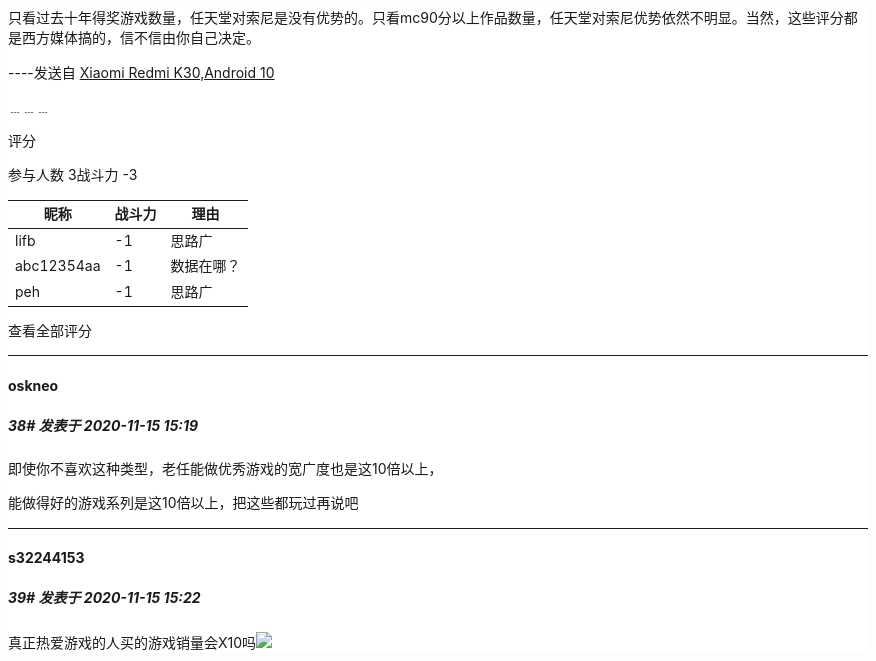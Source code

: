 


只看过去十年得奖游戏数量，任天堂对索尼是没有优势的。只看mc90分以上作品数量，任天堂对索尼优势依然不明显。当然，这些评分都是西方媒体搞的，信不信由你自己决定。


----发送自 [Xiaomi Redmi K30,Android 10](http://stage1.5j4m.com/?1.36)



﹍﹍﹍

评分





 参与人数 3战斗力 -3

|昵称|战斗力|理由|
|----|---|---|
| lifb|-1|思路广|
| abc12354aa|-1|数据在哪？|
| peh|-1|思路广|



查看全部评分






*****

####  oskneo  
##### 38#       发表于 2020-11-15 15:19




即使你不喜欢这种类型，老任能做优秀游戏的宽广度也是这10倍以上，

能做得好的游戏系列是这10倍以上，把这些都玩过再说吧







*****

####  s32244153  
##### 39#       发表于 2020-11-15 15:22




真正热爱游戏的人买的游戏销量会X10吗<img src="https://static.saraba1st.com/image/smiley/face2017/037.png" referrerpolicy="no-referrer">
--------
What is needed is an exact copy of the lines from the one holding "发表于 2020-11-15 15:19" through the final line of the material.

◆ **SOLVED EXERCISE**:
##### 38#       发表于 2020-11-15 15:19




即使你不喜欢这种类型，老任能做优秀游戏的宽广度也是这10倍以上，

能做得好的游戏系列是这10倍以上，把这些都玩过再说吧







*****

####  s32244153  
##### 39#       发表于 2020-11-15 15:22




真正热爱游戏的人买的游戏销量会X10吗<img src="https://static.saraba1st.com/image/smiley/face2017/037.png" referrerpolicy="no-referrer">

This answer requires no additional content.